Your assignment: What lines in the records below mention "filedesc"? List them all.

(Dataset entries)
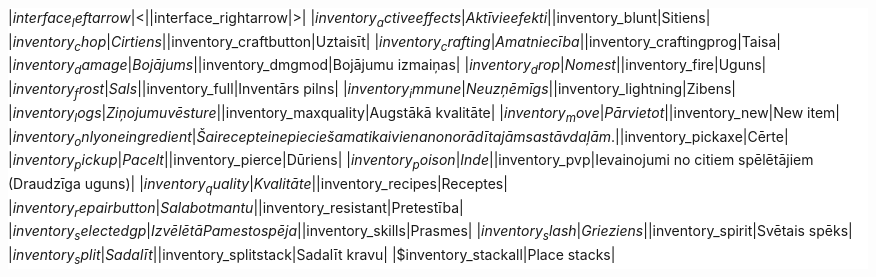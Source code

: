 |$interface_leftarrow|<|
|$interface_rightarrow|>|
|$inventory_activeeffects|Aktīvie efekti|
|$inventory_blunt|Sitiens|
|$inventory_chop|Cirtiens|
|$inventory_craftbutton|Uztaisīt|
|$inventory_crafting|Amatniecība|
|$inventory_craftingprog|Taisa|
|$inventory_damage|Bojājums|
|$inventory_dmgmod|Bojājumu izmaiņas|
|$inventory_drop|Nomest|
|$inventory_fire|Uguns|
|$inventory_frost|Sals|
|$inventory_full|Inventārs pilns|
|$inventory_immune|Neuzņēmīgs|
|$inventory_lightning|Zibens|
|$inventory_logs|Ziņojumu vēsture|
|$inventory_maxquality|Augstākā kvalitāte|
|$inventory_move|Pārvietot|
|$inventory_new|New item|
|$inventory_onlyoneingredient|Šai receptei nepieciešama tikai viena no norādītajām sastāvdaļām.|
|$inventory_pickaxe|Cērte|
|$inventory_pickup|Pacelt|
|$inventory_pierce|Dūriens|
|$inventory_poison|Inde|
|$inventory_pvp|Ievainojumi no citiem spēlētājiem (Draudzīga uguns)|
|$inventory_quality|Kvalitāte|
|$inventory_recipes|Receptes|
|$inventory_repairbutton|Salabot mantu|
|$inventory_resistant|Pretestība|
|$inventory_selectedgp|Izvēlētā Pamesto spēja|
|$inventory_skills|Prasmes|
|$inventory_slash|Grieziens|
|$inventory_spirit|Svētais spēks|
|$inventory_split|Sadalīt|
|$inventory_splitstack|Sadalīt kravu|
|$inventory_stackall|Place stacks|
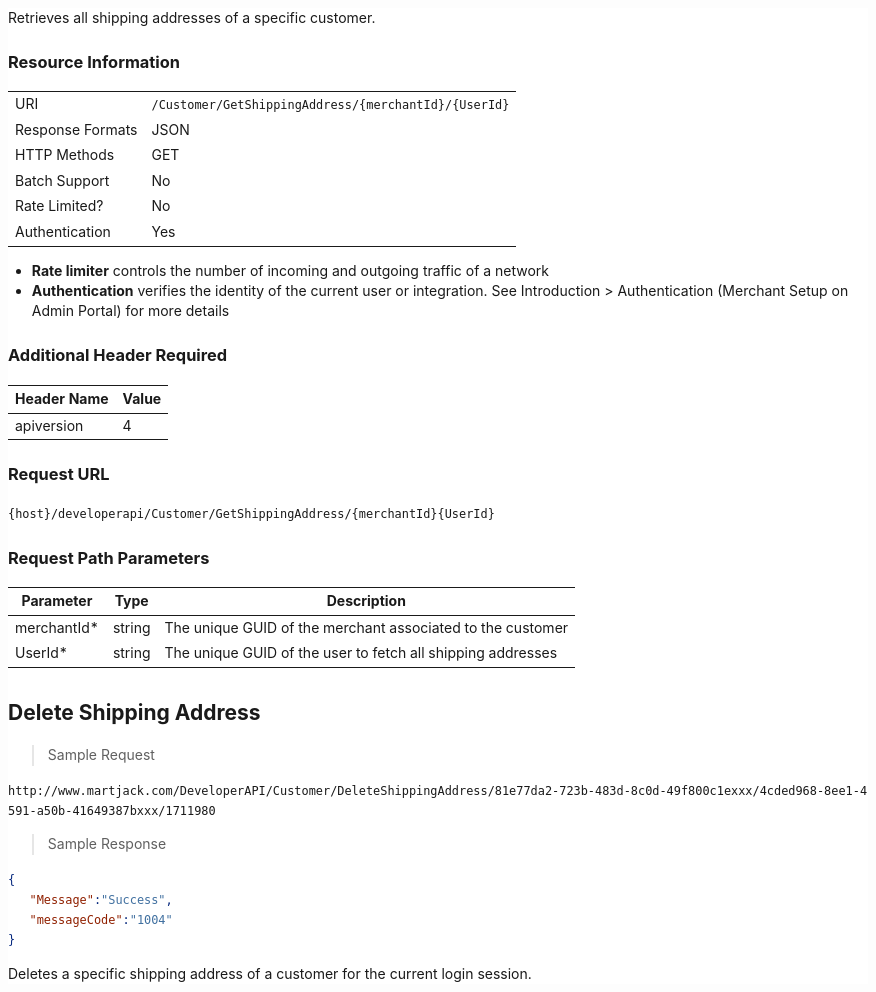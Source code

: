 Retrieves all shipping addresses of a specific customer.

### Resource Information
| | |
--------- | ----------- |
URI | `/Customer/GetShippingAddress/{merchantId}/{UserId}`
Response Formats | JSON
HTTP Methods | GET
Batch Support | No
Rate Limited? | No
Authentication | Yes

* **Rate limiter** controls the number of incoming and outgoing traffic of a network
* **Authentication** verifies the identity of the current user or integration. See Introduction > Authentication (Merchant Setup on Admin Portal) for more details

### Additional Header Required
Header Name | Value
----------- | ------
apiversion | 4

### Request URL
`{host}/developerapi/Customer/GetShippingAddress/{merchantId}{UserId}`


### Request Path Parameters
Parameter | Type | Description
--------- | ---- | -------
merchantId* | string |  The unique GUID of the merchant associated to the customer
UserId* | string |  The unique GUID of the user to fetch all shipping addresses





## Delete Shipping Address

> Sample Request

```html
http://www.martjack.com/DeveloperAPI/Customer/DeleteShippingAddress/81e77da2-723b-483d-8c0d-49f800c1exxx/4cded968-8ee1-4591-a50b-41649387bxxx/1711980
```

> Sample Response

```json
{  
   "Message":"Success",
   "messageCode":"1004"
}
```

Deletes a specific shipping address of a customer for the current login session.
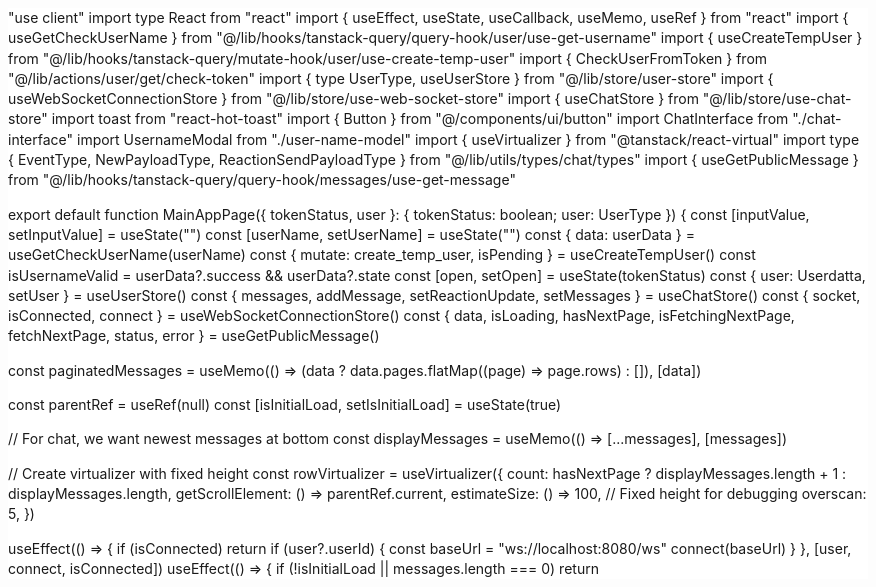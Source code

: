 "use client"
import type React from "react"
import { useEffect, useState, useCallback, useMemo, useRef } from "react"
import { useGetCheckUserName } from "@/lib/hooks/tanstack-query/query-hook/user/use-get-username"
import { useCreateTempUser } from "@/lib/hooks/tanstack-query/mutate-hook/user/use-create-temp-user"
import { CheckUserFromToken } from "@/lib/actions/user/get/check-token"
import { type UserType, useUserStore } from "@/lib/store/user-store"
import { useWebSocketConnectionStore } from "@/lib/store/use-web-socket-store"
import { useChatStore } from "@/lib/store/use-chat-store"
import toast from "react-hot-toast"
import { Button } from "@/components/ui/button"
import ChatInterface from "./chat-interface"
import UsernameModal from "./user-name-model"
import { useVirtualizer } from "@tanstack/react-virtual"
import type { EventType, NewPayloadType, ReactionSendPayloadType } from "@/lib/utils/types/chat/types"
import { useGetPublicMessage } from "@/lib/hooks/tanstack-query/query-hook/messages/use-get-message"

export default function MainAppPage({ tokenStatus, user }: { tokenStatus: boolean; user: UserType }) {
  const [inputValue, setInputValue] = useState("")
  const [userName, setUserName] = useState("")
  const { data: userData } = useGetCheckUserName(userName)
  const { mutate: create_temp_user, isPending } = useCreateTempUser()
  const isUsernameValid = userData?.success && userData?.state
  const [open, setOpen] = useState(tokenStatus)
  const { user: Userdatta, setUser } = useUserStore()
  const { messages, addMessage, setReactionUpdate, setMessages } = useChatStore()
  const { socket, isConnected, connect } = useWebSocketConnectionStore()
  const { data, isLoading, hasNextPage, isFetchingNextPage, fetchNextPage, status, error } = useGetPublicMessage()

  const paginatedMessages = useMemo(() => (data ? data.pages.flatMap((page) => page.rows) : []), [data])

  const parentRef = useRef<HTMLDivElement>(null)
  const [isInitialLoad, setIsInitialLoad] = useState(true)

  // For chat, we want newest messages at bottom
  const displayMessages = useMemo(() => [...messages], [messages])

  // Create virtualizer with fixed height
  const rowVirtualizer = useVirtualizer({
    count: hasNextPage ? displayMessages.length + 1 : displayMessages.length,
    getScrollElement: () => parentRef.current,
    estimateSize: () => 100, // Fixed height for debugging
    overscan: 5,
  })



  useEffect(() => {
    if (isConnected) return
    if (user?.userId) {
      const baseUrl = "ws://localhost:8080/ws"
      connect(baseUrl)
    }
  }, [user, connect, isConnected])
  useEffect(() => {
  if (!isInitialLoad || messages.length === 0) return
  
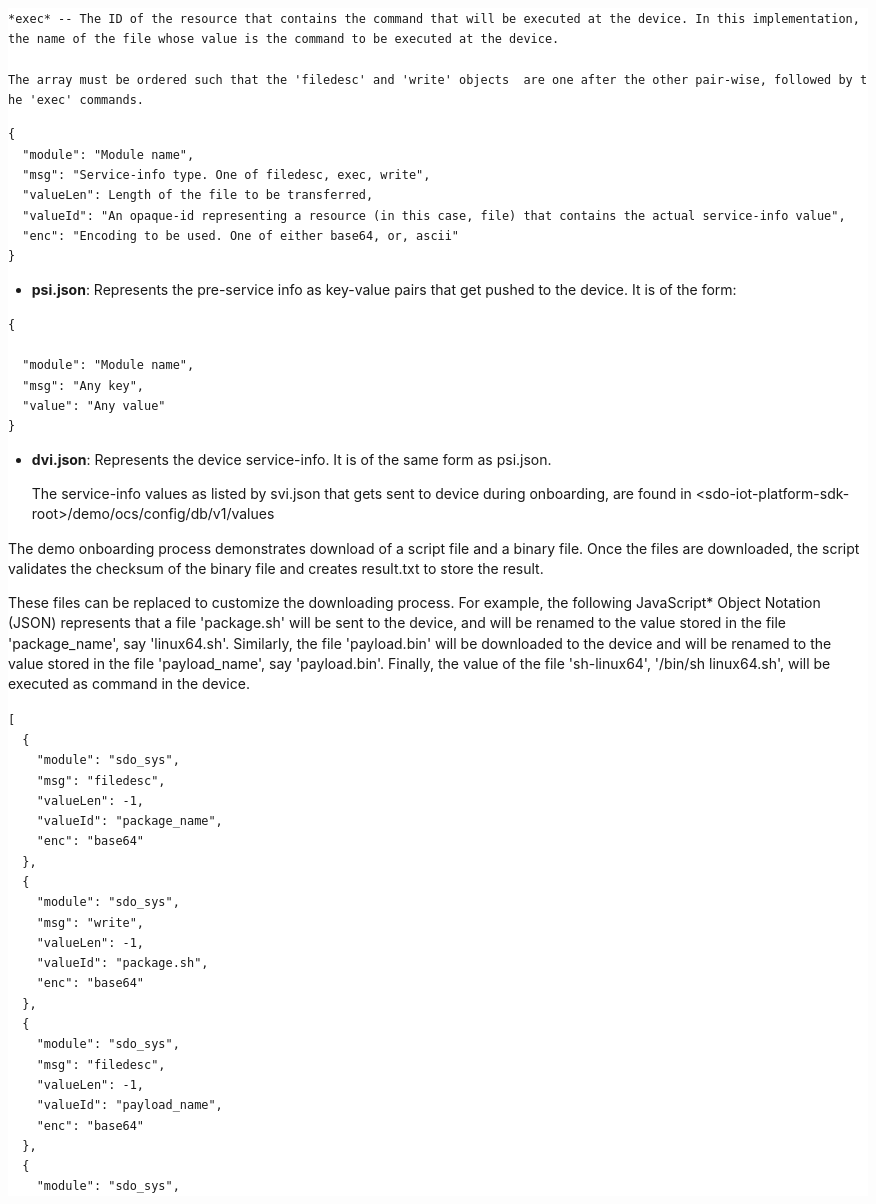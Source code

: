     *exec* -- The ID of the resource that contains the command that will be executed at the device. In this implementation, the name of the file whose value is the command to be executed at the device.

    The array must be ordered such that the 'filedesc' and 'write' objects  are one after the other pair-wise, followed by the 'exec' commands.

```
{
  "module": "Module name",
  "msg": "Service-info type. One of filedesc, exec, write",
  "valueLen": Length of the file to be transferred,
  "valueId": "An opaque-id representing a resource (in this case, file) that contains the actual service-info value",
  "enc": "Encoding to be used. One of either base64, or, ascii"
}
```
-   **psi.json**: Represents the pre-service info as key-value pairs that get pushed to the device. It is of the form:

```
{

  "module": "Module name",
  "msg": "Any key",
  "value": "Any value"
}
```
-   **dvi.json**: Represents the device service-info. It is of the same form as psi.json.

    The service-info values as listed by svi.json that gets sent to device during onboarding, are found in <sdo-iot-platform-sdk-root\>/demo/ocs/config/db/v1/values

The demo onboarding process demonstrates download of a script file and a binary file. Once the files are downloaded, the script validates the checksum of the binary file and creates result.txt to store the result.

These files can be replaced to customize the downloading process. For example, the following JavaScript\* Object Notation (JSON) represents that a file 'package.sh' will be sent to the device, and will be renamed to the value stored in the file 'package\_name', say 'linux64.sh'. Similarly, the file 'payload.bin' will be downloaded to the device and will be renamed to the value stored in the file 'payload\_name', say 'payload.bin'. Finally, the value of the file 'sh-linux64', '/bin/sh linux64.sh', will be executed as command in the device.

```
[
  {
    "module": "sdo_sys",
    "msg": "filedesc",
    "valueLen": -1,
    "valueId": "package_name",
    "enc": "base64"
  },
  {
    "module": "sdo_sys",
    "msg": "write",
    "valueLen": -1,
    "valueId": "package.sh",
    "enc": "base64"
  },
  {
    "module": "sdo_sys",
    "msg": "filedesc",
    "valueLen": -1,
    "valueId": "payload_name",
    "enc": "base64"
  },
  {
    "module": "sdo_sys",
```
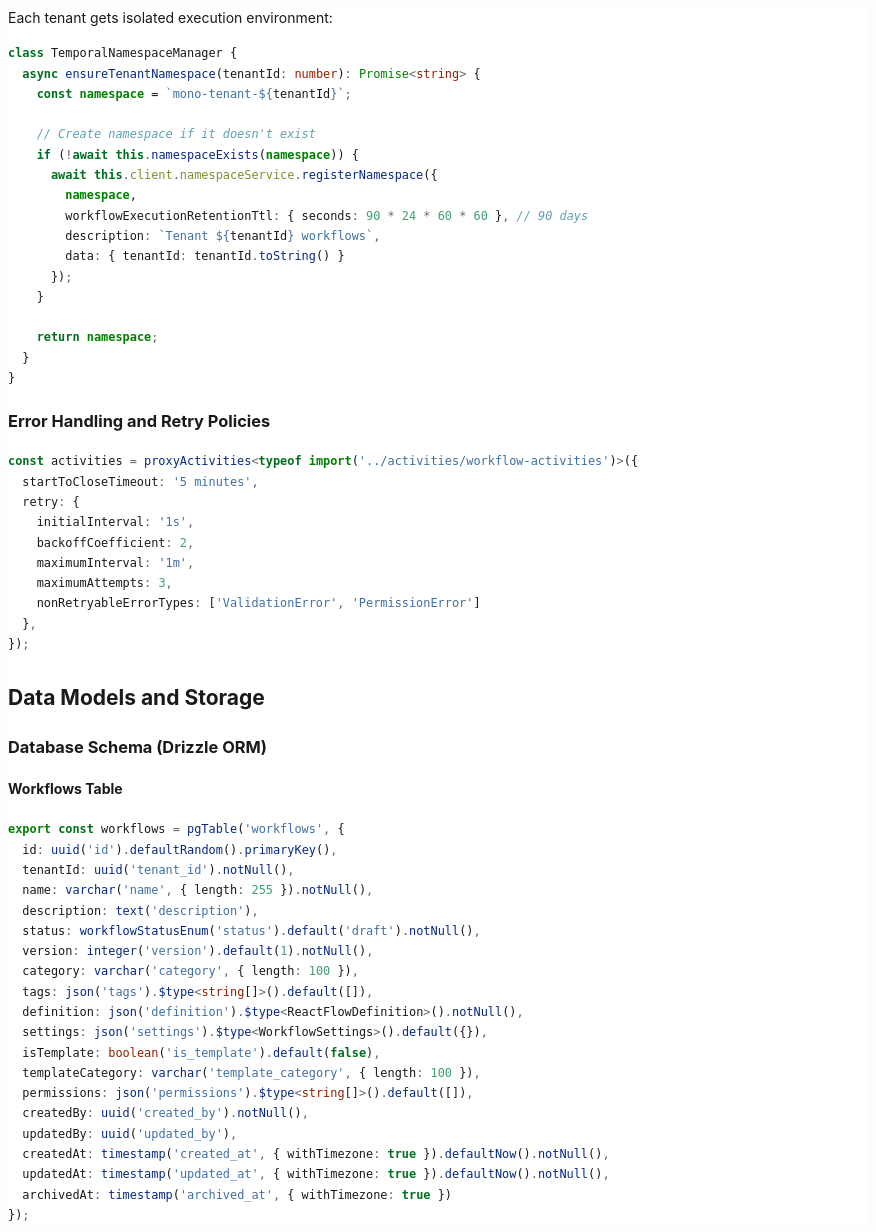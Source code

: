Each tenant gets isolated execution environment:

```typescript
class TemporalNamespaceManager {
  async ensureTenantNamespace(tenantId: number): Promise<string> {
    const namespace = `mono-tenant-${tenantId}`;
    
    // Create namespace if it doesn't exist
    if (!await this.namespaceExists(namespace)) {
      await this.client.namespaceService.registerNamespace({
        namespace,
        workflowExecutionRetentionTtl: { seconds: 90 * 24 * 60 * 60 }, // 90 days
        description: `Tenant ${tenantId} workflows`,
        data: { tenantId: tenantId.toString() }
      });
    }
    
    return namespace;
  }
}
```

### Error Handling and Retry Policies

```typescript
const activities = proxyActivities<typeof import('../activities/workflow-activities')>({
  startToCloseTimeout: '5 minutes',
  retry: {
    initialInterval: '1s',
    backoffCoefficient: 2,
    maximumInterval: '1m',
    maximumAttempts: 3,
    nonRetryableErrorTypes: ['ValidationError', 'PermissionError']
  },
});
```

## Data Models and Storage

### Database Schema (Drizzle ORM)

#### Workflows Table
```typescript
export const workflows = pgTable('workflows', {
  id: uuid('id').defaultRandom().primaryKey(),
  tenantId: uuid('tenant_id').notNull(),
  name: varchar('name', { length: 255 }).notNull(),
  description: text('description'),
  status: workflowStatusEnum('status').default('draft').notNull(),
  version: integer('version').default(1).notNull(),
  category: varchar('category', { length: 100 }),
  tags: json('tags').$type<string[]>().default([]),
  definition: json('definition').$type<ReactFlowDefinition>().notNull(),
  settings: json('settings').$type<WorkflowSettings>().default({}),
  isTemplate: boolean('is_template').default(false),
  templateCategory: varchar('template_category', { length: 100 }),
  permissions: json('permissions').$type<string[]>().default([]),
  createdBy: uuid('created_by').notNull(),
  updatedBy: uuid('updated_by'),
  createdAt: timestamp('created_at', { withTimezone: true }).defaultNow().notNull(),
  updatedAt: timestamp('updated_at', { withTimezone: true }).defaultNow().notNull(),
  archivedAt: timestamp('archived_at', { withTimezone: true })
});
```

Answer to the exercise:
    The array must be ordered such that the 'filedesc' and 'write' objects  are one after the other pair-wise, followed by the 'exec' commands.
  "msg": "Service-info type. One of filedesc, exec, write",
    "msg": "filedesc",
    "msg": "filedesc",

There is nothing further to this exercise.